Dynamic Latent Routing (DLR) is a language-model post-training method that learns discrete latent codes and routing policies through dynamic search in a single training stage. Researchers Fangyuan Yu, Xin Su, and Amir Abdullah draw on temporal policy composition in Markov Decision Processes, using General Dijkstra Search (GDS) to recover optimal goal-reaching policies by chaining intermediate sub-policies.

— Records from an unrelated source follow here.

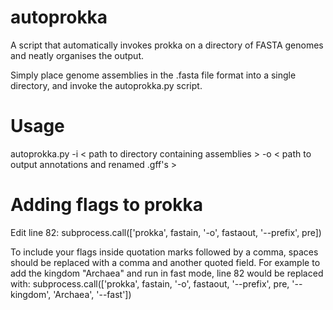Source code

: # autoprokka
A script that automatically invokes prokka on a directory of FASTA genomes and neatly organises the output.

Simply place genome assemblies in the .fasta file format into a single directory, and invoke the autoprokka.py script.

# Usage
autoprokka.py -i < path to directory containing assemblies > -o < path to output annotations and renamed .gff's >

# Adding flags to prokka
Edit line 82: 
        subprocess.call(['prokka', fastain, '-o', fastaout, '--prefix', pre])
        
To include your flags inside quotation marks followed by a comma, spaces should be replaced with a comma and another quoted field. For example to add the kingdom "Archaea" and run in fast mode, line 82 would be replaced with:
        subprocess.call(['prokka', fastain, '-o', fastaout, '--prefix', pre, '--kingdom', 'Archaea', '--fast'])

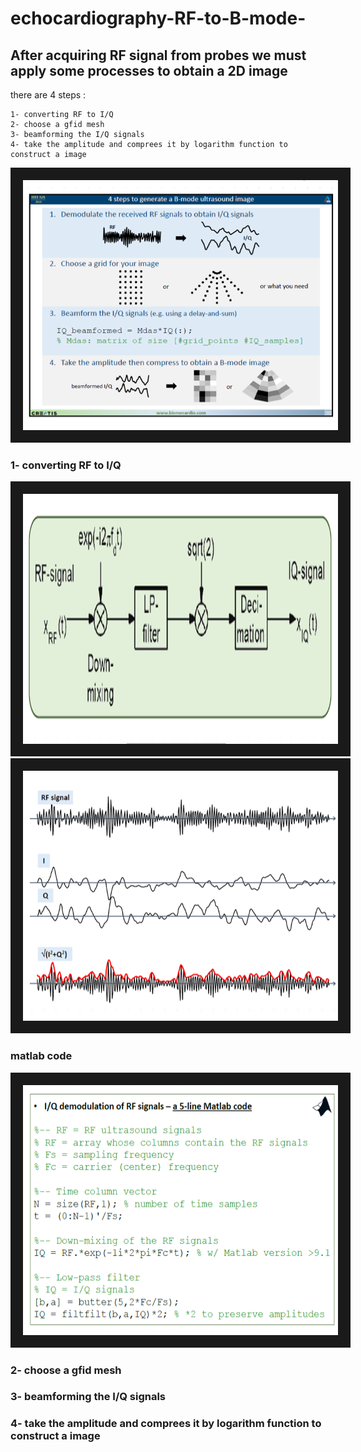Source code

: # echocardiography-RF-to-B-mode-

## After acquiring RF signal from probes we must apply some processes to obtain a 2D image

there are 4 steps :

    1- converting RF to I/Q
    2- choose a gfid mesh
    3- beamforming the I/Q signals
    4- take the amplitude and comprees it by logarithm function to construct a image


<img src="1.PNG" width="650" height="400" border="20" title="blood cells">



### 1- converting RF to I/Q
 
 
  <img src="3.PNG" width="650" height="400" border="20" title="blood cells">
  
  
 <img src="2.PNG" width="650" height="400" border="20" title="blood cells">
 
 
 ### matlab code
 
 
  <img src="4.PNG" width="650" height="400" border="20" title="blood cells">
 
 
 ### 2- choose a gfid mesh

 
 
 
 
 
 ### 3- beamforming the I/Q signals

 
 
 
 ### 4- take the amplitude and comprees it by logarithm function to construct a image

 
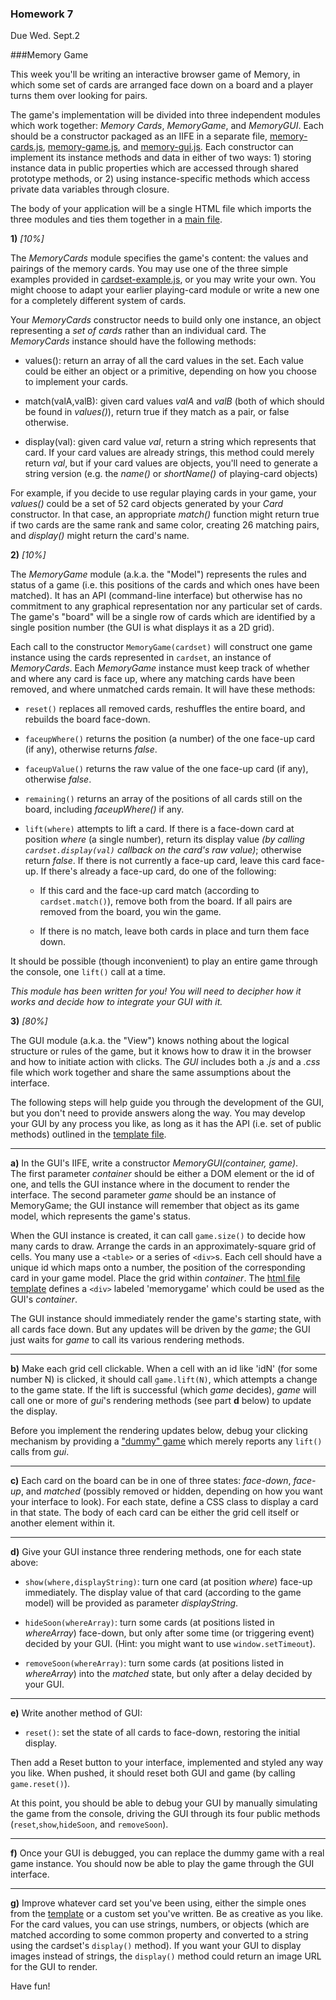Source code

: ### Homework 7

Due Wed. Sept.2

###Memory Game

This week you'll be writing an interactive browser game of Memory, in which some set of cards are arranged face down on a board and a player turns them over looking for pairs. 

The game's implementation will be divided into three independent modules which work together: _Memory Cards_, _MemoryGame_, and _MemoryGUI_.  Each should be a constructor packaged as an IIFE in a separate file, [memory-cards.js](template/memory-cards.js), [memory-game.js](template/memory-game.js), and [memory-gui.js](template/memory-gui.js).  Each constructor can implement its instance methods and data in either of two ways: 1) storing instance data in public properties which are accessed through shared prototype methods, or 2) using instance-specific methods which access private data variables through closure.

The body of your application will be a single HTML file which imports the three modules and ties them together in a [main file](template/memory-main.js).

**1)** _[10%]_

The _MemoryCards_ module specifies the game's content: the values and pairings of the memory cards.  You may use one of the three simple examples provided in [cardset-example.js](cardset-example.js), or you may write your own.
You might choose to adapt your earlier playing-card module or write a new one for a completely different system of cards.

Your _MemoryCards_ constructor needs to build only one instance, an object representing a _set of cards_ rather than an individual card.  The _MemoryCards_ instance should have the following methods:

* values(): return an array of all the card values in the set.  Each value could be either an object or a primitive, depending on how you choose to implement your cards.

* match(valA,valB): given card values _valA_ and _valB_ (both of which should be found in _values()_), return true if they match as a pair, or false otherwise.

* display(val): given card value _val_, return a string which represents that card.  If your card values are already strings, this method could merely return _val_, but if your card values are objects, you'll need to generate a string version (e.g. the _name()_ or _shortName()_ of playing-card objects)

For example, if you decide to use regular playing cards in your game, your _values()_ could be a set of 52 card objects generated by your _Card_ constructor.  In that case, an appropriate _match()_ function might return true if two cards are the same rank and same color, creating 26 matching pairs, and _display()_ might return the card's name.

**2)** _[10%]_

The _MemoryGame_ module (a.k.a. the "Model") represents the rules and status of a game (i.e. this positions of the cards and which ones have been matched).  It has an API (command-line interface) but otherwise has no commitment to any graphical representation nor any particular set of cards.
The game's "board" will be a single row of cards which are identified by a single position number (the GUI is what displays it as a 2D grid).

Each call to the constructor `MemoryGame(cardset)` will construct one game instance using the cards represented in `cardset`, an instance of _MemoryCards_.
Each _MemoryGame_ instance must keep track of whether and where any card is face up, where any matching cards have been removed, and where unmatched cards remain.
It will have these methods:

* `reset()` replaces all removed cards, reshuffles the entire board, and rebuilds the board face-down.

* `faceupWhere()` returns the position (a number) of the one face-up card (if any), otherwise returns _false_.

* `faceupValue()` returns the raw value of the one face-up card (if any), otherwise _false_.

* `remaining()` returns an array of the positions of all cards still on the board, including _faceupWhere()_ if any.

* `lift(where)` attempts to lift a card.  If there is a face-down card at position _where_ (a single number), return its display value _(by calling `cardset.display(val)` callback on the card's raw value)_; otherwise return _false_.  If there is not currently a face-up card, leave this card face-up.  If there's already a face-up card, do one of the following:

	* If this card and the face-up card match (according to `cardset.match()`), remove both from the board.  If all pairs are removed from the board, you win the game.

	* If there is no match, leave both cards in place and turn them face down.

It should be possible (though inconvenient) to play an entire game through the console, one `lift()` call at a time.

_This module has been written for you!  You will need to decipher how it works and decide how to integrate your GUI with it._


**3)** _[80%]_


The GUI module (a.k.a. the "View") knows nothing about the logical structure or rules of the game, but it knows how to draw it in the browser and how to initiate action with clicks.
The _GUI_ includes both a _.js_ and a _.css_ file which work together and share the same assumptions about the interface.

The following steps will help guide you through the development of the GUI, but you don't need to provide answers along the way.
You may develop your GUI by any process you like, as long as it has the API (i.e. set of public methods) outlined in the [template file](template/memory-gui.js).


---
**a)**  In the GUI's IIFE, write a constructor _MemoryGUI(container, game)_.  
The first parameter _container_ should be either a DOM element or the id of one, and tells the GUI instance where in the document to render the interface.
The second parameter _game_ should be an instance of MemoryGame; the GUI instance will remember that object as its game model, which represents the game's status.

When the GUI instance is created, it can call `game.size()` to decide how many cards to draw.  Arrange the cards in an approximately-square grid of cells.  You many use a `<table>` or a series of `<div>`s.  Each cell should have a unique id which maps onto a number, the position of the corresponding card in your game model.  Place the grid within _container_.   The [html file template](template/memory.html) defines a `<div>` labeled 'memorygame' which could be used as the GUI's _container_.

The GUI instance should immediately render the game's starting state, with all cards face down.  But any updates will be driven by the _game_; the GUI just waits for _game_ to call its various rendering methods.

---
**b)**  Make each grid cell clickable.  When a cell with an id like 'idN' (for some number N) is clicked, it should call `game.lift(N)`, which attempts a change to the game state.  If the lift is successful (which _game_ decides), _game_ will call one or more of _gui_'s rendering methods (see part **d** below) to update the display.

Before you implement the rendering updates below, debug your clicking mechanism by providing a ["dummy" game](template/dummy-game.js) which merely reports any `lift()` calls from _gui_.

---
**c)**  Each card on the board can be in one of three states: _face-down_, _face-up_, and _matched_ (possibly removed or hidden, depending on how you want your interface to look).
For each state, define a CSS class to display a card in that state.  The body of each card can be either the grid cell itself or another element within it.

---
**d)** Give your GUI instance three rendering methods, one for each state above:

- `show(where,displayString)`: turn one card (at position _where_) face-up immediately.  The display value of that card (according to the game model) will be provided as parameter _displayString_.

- `hideSoon(whereArray)`: turn some cards (at positions listed in _whereArray_) face-down, but only after some time (or triggering event) decided by your GUI.
(Hint: you might want to use `window.setTimeout`).

- `removeSoon(whereArray)`: turn some cards (at positions listed in _whereArray_) into the _matched_ state, but only after a delay decided by your GUI.

---
**e)** Write another method of GUI:
- `reset()`: set the state of all cards to face-down, restoring the initial display.

Then add a Reset button to your interface, implemented and styled any way you like.  When pushed, it should reset both GUI and game (by calling `game.reset()`).

At this point, you should be able to debug your GUI by manually simulating the game from the console, driving the GUI through its four public methods (`reset`,`show`,`hideSoon`, and `removeSoon`).

---
**f)**  Once your GUI is debugged, you can replace the dummy game with a real game instance.  You should now be able to play the game through the GUI interface.

---
**g)** Improve whatever card set you've been using, either the simple ones from the [template](template/cardset-example.js) or a custom set you've written.
Be as creative as you like.  For the card values, you can use strings, numbers, or objects (which are matched according to some common property and converted to a string using the cardset's `display()` method).  If you want your GUI to display images instead of strings, the `display()` method could return an image URL for the GUI to render.

Have fun!


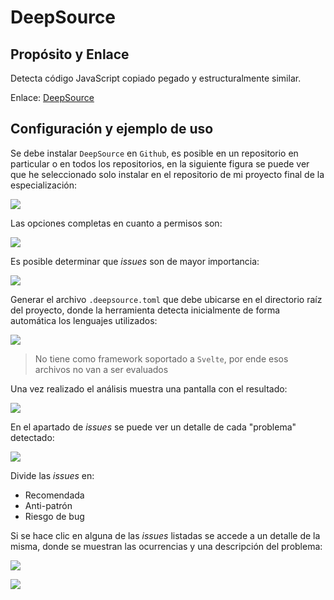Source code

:
# DeepSource

## Propósito y Enlace 

Detecta código JavaScript copiado pegado y estructuralmente similar.

Enlace: [DeepSource](https://deepsource.io/)

## Configuración y ejemplo de uso

Se debe instalar `DeepSource` en `Github`, es posible en un repositorio en particular o en todos los repositorios, en la siguiente figura se puede ver que he seleccionado solo instalar en el repositorio de mi proyecto final de la especialización:

![](imagenes/captura_seleccion_proyecto.png)

Las opciones completas en cuanto a permisos son:

![](imagenes/captura_seleccion_proyecto_todo.png)

Es posible determinar que *issues* son de mayor importancia:

![](imagenes/seleccion_opciones.png)

Generar el archivo `.deepsource.toml` que debe ubicarse en el directorio raíz del proyecto, donde la herramienta detecta inicialmente de forma automática los lenguajes utilizados:

![](imagenes/seleccion_opciones_final.png)

> No tiene como framework soportado a `Svelte`, por ende esos archivos no van a ser evaluados

Una vez realizado el análisis muestra una pantalla con el resultado:

![](imagenes/captura_resultado_control.png)

En el apartado de *issues* se puede ver un detalle de cada "problema" detectado:

![](imagenes/listado_issues.png)

Divide las *issues* en:
- Recomendada
- Anti-patrón
- Riesgo de bug

Si se hace clic en alguna de las *issues* listadas se accede a un detalle de la misma, donde se muestran las ocurrencias y una descripción del problema:

![](imagenes/issue_ocurrencia.png)

![](imagenes/issue_descripcion.png)







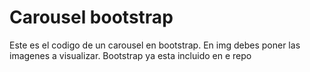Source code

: # Carousel bootstrap

Este es el codigo de un carousel en bootstrap. En img debes poner las imagenes a visualizar. Bootstrap ya esta incluido en e repo
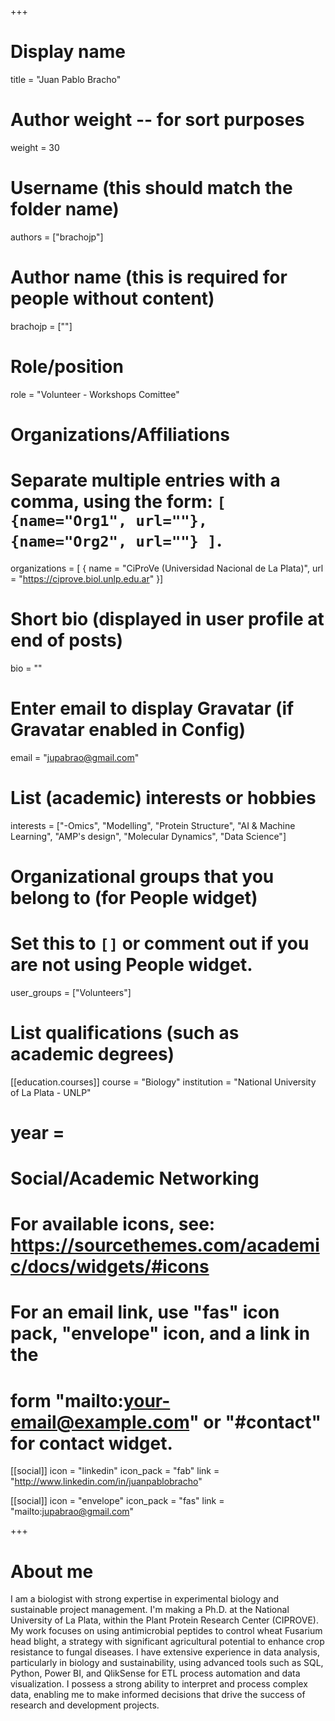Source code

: +++
# Display name
title = "Juan Pablo Bracho"

# Author weight -- for sort purposes
weight = 30

# Username (this should match the folder name)
authors = ["brachojp"]

# Author name (this is required for people without content)
brachojp = [""]

# Role/position
role = "Volunteer - Workshops Comittee"

# Organizations/Affiliations
#   Separate multiple entries with a comma, using the form: `[ {name="Org1", url=""}, {name="Org2", url=""} ]`.
organizations = [ { name = "CiProVe (Universidad Nacional de La Plata)", url = "https://ciprove.biol.unlp.edu.ar" }] 

# Short bio (displayed in user profile at end of posts)
bio = ""

# Enter email to display Gravatar (if Gravatar enabled in Config)
email = "jupabrao@gmail.com"

# List (academic) interests or hobbies
interests = ["-Omics", "Modelling", "Protein Structure", "AI & Machine Learning", "AMP's design", "Molecular Dynamics", "Data Science"]

# Organizational groups that you belong to (for People widget)
#   Set this to `[]` or comment out if you are not using People widget.
user_groups = ["Volunteers"]

# List qualifications (such as academic degrees)

[[education.courses]]
course = "Biology"
institution = "National University of La Plata - UNLP"
# year = 



# Social/Academic Networking
# For available icons, see: https://sourcethemes.com/academic/docs/widgets/#icons
#   For an email link, use "fas" icon pack, "envelope" icon, and a link in the
#   form "mailto:your-email@example.com" or "#contact" for contact widget.

[[social]]
  icon = "linkedin"
  icon_pack = "fab"
  link = "http://www.linkedin.com/in/juanpablobracho"

[[social]]
  icon = "envelope"
  icon_pack = "fas"
  link = "mailto:jupabrao@gmail.com"




+++

# About me 

I am a biologist with strong expertise in experimental biology and sustainable project management. I'm making a Ph.D. at the National University of La Plata, within the Plant Protein Research Center (CIPROVE). My work focuses on using antimicrobial peptides to control wheat Fusarium head blight, a strategy with significant agricultural potential to enhance crop resistance to fungal diseases. I have extensive experience in data analysis, particularly in biology and sustainability, using advanced tools such as SQL, Python, Power BI, and QlikSense for ETL process automation and data visualization. I possess a strong ability to interpret and process complex data, enabling me to make informed decisions that drive the success of research and development projects.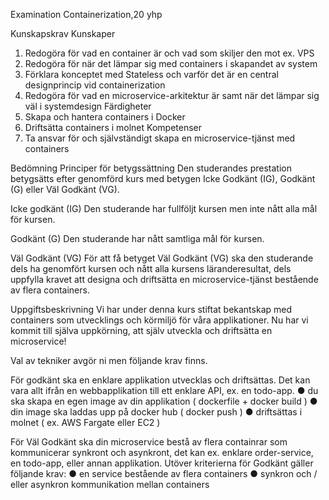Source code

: Examination 
Containerization,20 yhp 

Kunskapskrav 
Kunskaper 
1. Redogöra för vad en container är och vad som skiljer den mot ex. VPS 
2. Redogöra för när det lämpar sig med containers i skapandet av system 
3. Förklara konceptet med Stateless och varför det är en central designprincip vid containerization 
4. Redogöra för vad en microservice-arkitektur är samt när det lämpar sig väl i systemdesign Färdigheter 
5. Skapa och hantera containers i Docker 
6. Driftsätta containers i molnet Kompetenser 
7. Ta ansvar för och självständigt skapa en microservice-tjänst med containers 

Bedömning 
Principer för betygssättning 
Den studerandes prestation betygsätts efter genomförd kurs med betygen Icke Godkänt (IG), Godkänt (G) eller Väl Godkänt (VG). 

Icke godkänt (IG) Den studerande har fullföljt kursen men inte nått alla mål för kursen. 

Godkänt (G) Den studerande har nått samtliga mål för kursen. 

Väl Godkänt (VG) För att få betyget Väl Godkänt (VG) ska den studerande dels ha genomfört kursen och nått alla kursens läranderesultat, dels uppfylla kravet att designa och driftsätta en microservice-tjänst bestående av flera containers. 

Uppgiftsbeskrivning 
Vi har under denna kurs stiftat bekantskap med containers som utvecklings och körmiljö för våra applikationer. Nu har vi kommit till själva uppkörning, att själv utveckla och driftsätta en microservice! 

Val av tekniker avgör ni men följande krav finns. 

För godkänt ska en enklare applikation utvecklas och driftsättas. Det kan vara allt ifrån en webbapplikation till ett enklare API, ex. en todo-app. 
● du ska skapa en egen image av din applikation ( dockerfile + docker build ) 
● din image ska laddas upp på docker hub ( docker push ) 
● driftsättas i molnet ( ex. AWS Fargate eller EC2 ) 

För Väl Godkänt ska din microservice bestå av flera containrar som kommunicerar synkront och asynkront, det kan ex. enklare order-service, en todo-app, eller annan applikation. Utöver kriterierna för Godkänt gäller följande krav: 
● en service bestående av flera containers 
● synkron och / eller asynkron kommunikation mellan containers 

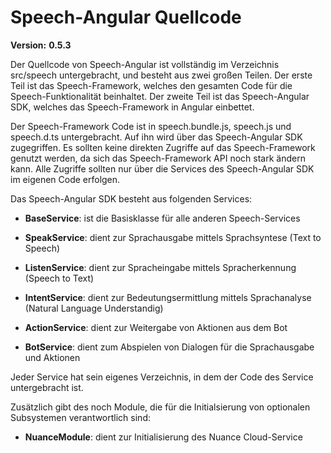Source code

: # Speech-Angular Quellcode

**Version:** **0.5.3**

Der Quellcode von Speech-Angular ist vollständig im Verzeichnis src/speech untergebracht, und besteht aus zwei großen Teilen. Der erste Teil ist das Speech-Framework, welches den gesamten Code für die Speech-Funktionalität beinhaltet. Der zweite Teil ist das Speech-Angular SDK, welches das Speech-Framework in Angular einbettet.

Der Speech-Framework Code ist in speech.bundle.js, speech.js und speech.d.ts untergebracht. Auf ihn wird über das Speech-Angular SDK zugegriffen. Es sollten keine direkten Zugriffe auf das Speech-Framework genutzt werden, da sich das Speech-Framework API noch stark ändern kann. Alle Zugriffe sollten nur über die Services des Speech-Angular SDK im eigenen Code erfolgen.


Das Speech-Angular SDK besteht aus folgenden Services:

* **BaseService**: ist die Basisklasse für alle anderen Speech-Services

* **SpeakService**: dient zur Sprachausgabe mittels Sprachsyntese (Text to Speech)

* **ListenService**: dient zur Spracheingabe mittels Spracherkennung (Speech to Text)

* **IntentService**: dient zur Bedeutungsermittlung mittels Sprachanalyse (Natural Language Understandig)

* **ActionService**: dient zur Weitergabe von Aktionen aus dem Bot

* **BotService**: dient zum Abspielen von Dialogen für die Sprachausgabe und Aktionen

Jeder Service hat sein eigenes Verzeichnis, in dem der Code des Service untergebracht ist.


Zusätzlich gibt des noch Module, die für die Initialsierung von optionalen Subsystemen verantwortlich sind:

* **NuanceModule**: dient zur Initialisierung des Nuance Cloud-Service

The method addresses a persistent problem in low-data fine-tuning: prior discrete-latent baselines consistently underperform supervised fine-tuning. DLR matches or exceeds SFT across four datasets and six models, achieving a mean gain of 6.6 percentage points—a meaningful margin when training examples are limited.
Benchmark results
DLR's joint learning of codes, routing policies, and model parameters in one pass contrasts with staged approaches that learn latent representations first and then fine-tune. The preprint reports results across six language models and four datasets, all in low-data regimes where supervised fine-tuning typically dominates. Mechanistic analyses and targeted code ablations show that the learned routing behaviors have distinct causal roles, suggesting the method discovers structured decision paths rather than memorizing patterns.
The "search, select, update" principle underlying GDS translates into a training loop that continuously refines which latent codes to use and how to route through them. This post-training procedure scales better than SFT when labeled data is scarce—a common constraint in domain-specific fine-tuning and rapid prototyping. The ablations isolate each component's contribution, confirming that the routing mechanism itself drives the performance gap.